Occasionally peripheral vestibular disease is bilateral making the signs more difficult to localize since a head tilt and nystagmus are usually absent in such cases. Affected cases have an ataxic gait, wide swinging head motions usually from side to side, and lack of the oculocephalic reflex (eyes do not track with the head movement as examiner turns animal's head from side to side). Bilateral vestibular signs may not improve with time. Causes include idiopathic vestibular syndrome, ototoxins, trauma, and ear infections (especially ear mites).
Otitis interna, hypothyroidism, Idiopathic Vestibular Disease, Neoplasia, Congenital vestibular syndrome, and rickettsial (Rocky Mountain spotted fever or ehrlichiosis) diseases.
Neoplasia, granulomatous meningoencephalitis, hypothyroidism, rickettsial vasculitis, canine distemper, protozoal infections, fungal infections, extension of bacterial otitis interna to brain stem, and toxins, most notably metronidazole. The diagnosis of central vestibular masses and infections often relies upon brain scans, serum titers, and spinal fluid analysis.

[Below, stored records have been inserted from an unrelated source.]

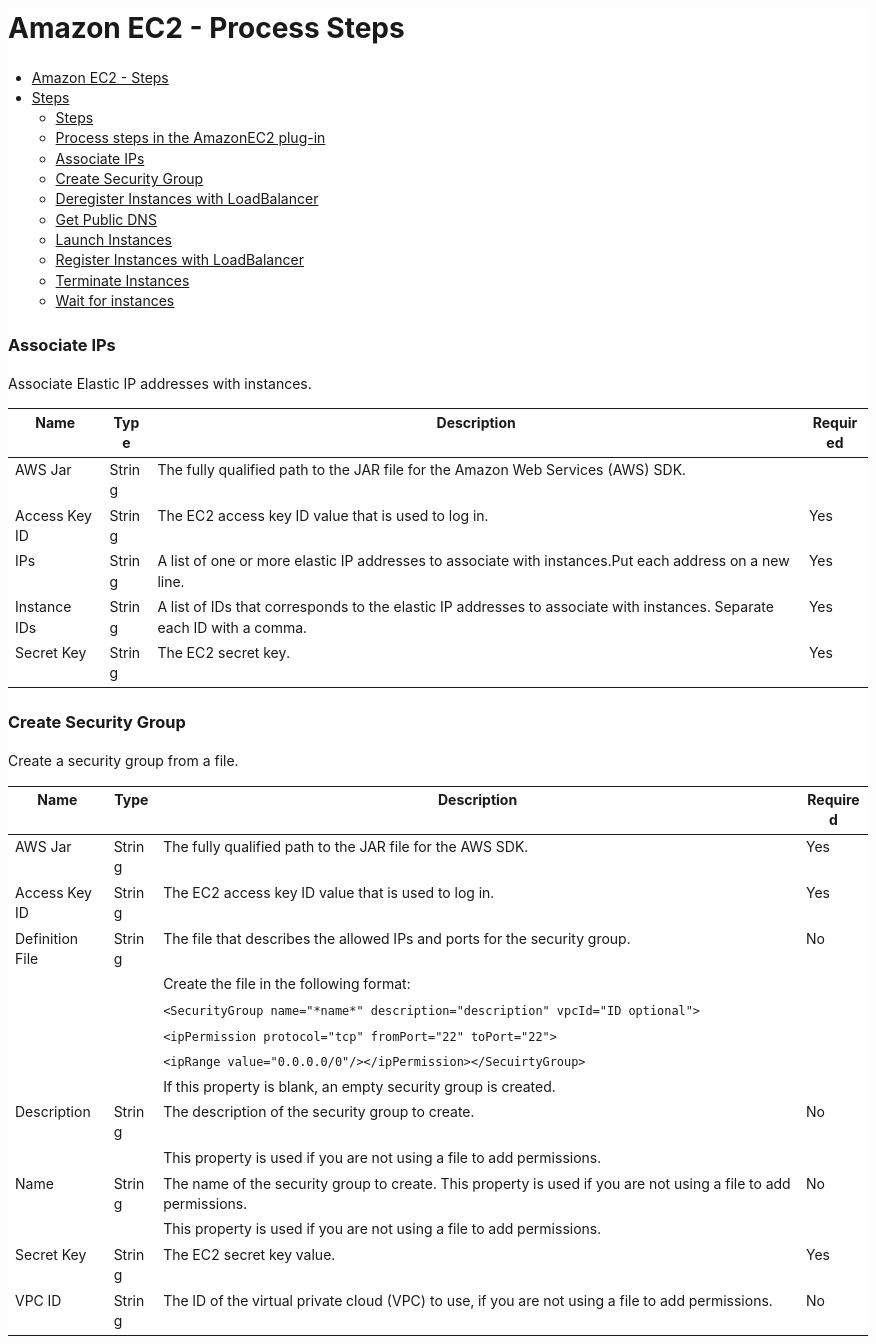 # Amazon EC2 - Process Steps

- [Amazon EC2 - Steps](#amazon-ec2---steps)
- [Steps](#steps)
    - [Steps](#steps-1)
    - [Process steps in the AmazonEC2 plug-in](#process-steps-in-the-amazonec2-plug-in)
    - [Associate IPs](#associate-ips)
    - [Create Security Group](#create-security-group)
    - [Deregister Instances with LoadBalancer](#deregister-instances-with-loadbalancer)
    - [Get Public DNS](#get-public-dns)
    - [Launch Instances](#launch-instances)
    - [Register Instances with LoadBalancer](#register-instances-with-loadbalancer)
    - [Terminate Instances](#terminate-instances)
    - [Wait for instances](#wait-for-instances)


### Associate IPs

Associate Elastic IP addresses with instances.


| Name | Type | Description                                                                                                          | Required |
| ---- | ---- | -------------------------------------------------------------------------------------------------------------------- | -------- |
| AWS Jar | String | The fully qualified path to the JAR file for the Amazon Web Services (AWS) SDK. |  | Yes |
| Access Key ID | String | The EC2 access key ID value that is used to log in. | Yes |
| IPs | String | A list of one or more elastic IP addresses to associate with instances.Put each address on a new line. | Yes |
| Instance IDs | String | A list of IDs that corresponds to the elastic IP addresses to associate with instances. Separate each ID with a comma. | Yes |
| Secret Key | String | The EC2 secret key. | Yes |

### Create Security Group

Create a security group from a file.


| Name | Type | Description                                                                                                          | Required |
| ---- | ---- | -------------------------------------------------------------------------------------------------------------------- | -------- |
| AWS Jar | String | The fully qualified path to the JAR file for the AWS SDK. | Yes |
| Access Key ID | String | The EC2 access key ID value that is used to log in. | Yes |
| Definition File | String | The file that describes the allowed IPs and ports for the security group.     | No |
|                 |        | Create the file in the following format:                                      |    |
|                 |        | `<SecurityGroup name="*name*" description="description" vpcId="ID optional">` |    |  
|                 |        | `<ipPermission protocol="tcp" fromPort="22" toPort="22">`                     |    |
|                 |        | `<ipRange value="0.0.0.0/0"/></ipPermission></SecuirtyGroup>`                 |    |
|                 |        | If this property is blank, an empty security group is created.                |    |
| Description | String | The description of the security group to create.                      | No |
|             |        | This property is used if you are not using a file to add permissions. |    |
| Name | String | The name of the security group to create. This property is used if you are not using a file to add permissions. | No |
|      |        | This property is used if you are not using a file to add permissions.                                           |   |
| Secret Key | String | The EC2 secret key value. | Yes |
| VPC ID | String | The ID of the virtual private cloud (VPC) to use, if you are not using a file to add permissions. | No |

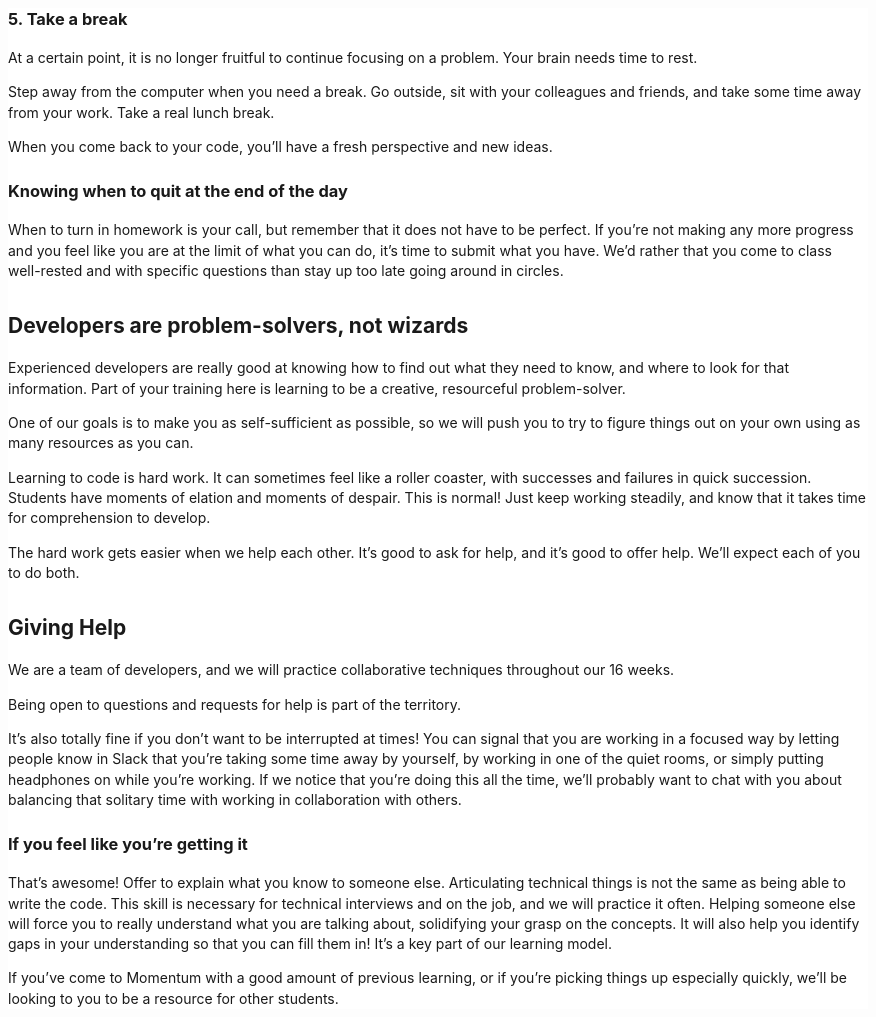 ### 5. Take a break

At a certain point, it is no longer fruitful to continue focusing on a problem. Your brain needs time to rest.

Step away from the computer when you need a break. Go outside, sit with your colleagues and friends, and take some time away from your work. Take a real lunch break.

When you come back to your code, you’ll have a fresh perspective and new ideas.

### Knowing when to quit at the end of the day

When to turn in homework is your call, but remember that it does not have to be perfect. If you’re not making any more progress and you feel like you are at the limit of what you can do, it’s time to submit what you have. We’d rather that you come to class well-rested and with specific questions than stay up too late going around in circles.

## Developers are problem-solvers, not wizards

Experienced developers are really good at knowing how to find out what they need to know, and where to look for that information. Part of your training here is learning to be a creative, resourceful problem-solver.

One of our goals is to make you as self-sufficient as possible, so we will push you to try to figure things out on your own using as many resources as you can.

Learning to code is hard work. It can sometimes feel like a roller coaster, with successes and failures in quick succession. Students have moments of elation and moments of despair. This is normal! Just keep working steadily, and know that it takes time for comprehension to develop.

The hard work gets easier when we help each other. It’s good to ask for help, and it’s good to offer help. We’ll expect each of you to do both.

## Giving Help

We are a team of developers, and we will practice collaborative techniques throughout our 16 weeks.

Being open to questions and requests for help is part of the territory.

It’s also totally fine if you don’t want to be interrupted at times! You can signal that you are working in a focused way by letting people know in Slack that you’re taking some time away by yourself, by working in one of the quiet rooms, or simply putting headphones on while you’re working. If we notice that you’re doing this all the time, we’ll probably want to chat with you about balancing that solitary time with working in collaboration with others.

### If you feel like you’re getting it

That’s awesome! Offer to explain what you know to someone else. Articulating technical things is not the same as being able to write the code. This skill is necessary for technical interviews and on the job, and we will practice it often. Helping someone else will force you to really understand what you are talking about, solidifying your grasp on the concepts. It will also help you identify gaps in your understanding so that you can fill them in! It’s a key part of our learning model.

If you’ve come to Momentum with a good amount of previous learning, or if you’re picking things up especially quickly, we’ll be looking to you to be a resource for other students.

CN 9, 10, 11: While these cranial nerves have a variety of functions, normally we only test pharyngeal sensation and motor function with a gag response. Taste is only rarely evaluated. If the animal is bradycardic due to vagal hypertonus, pressing on the globe may increase heart rate.
CN 12: Hypoglossal: Tongue movement is used to evaluate CN XII function. Unilateral lesions may be visualized as "wrinkling" of tongue on affected side.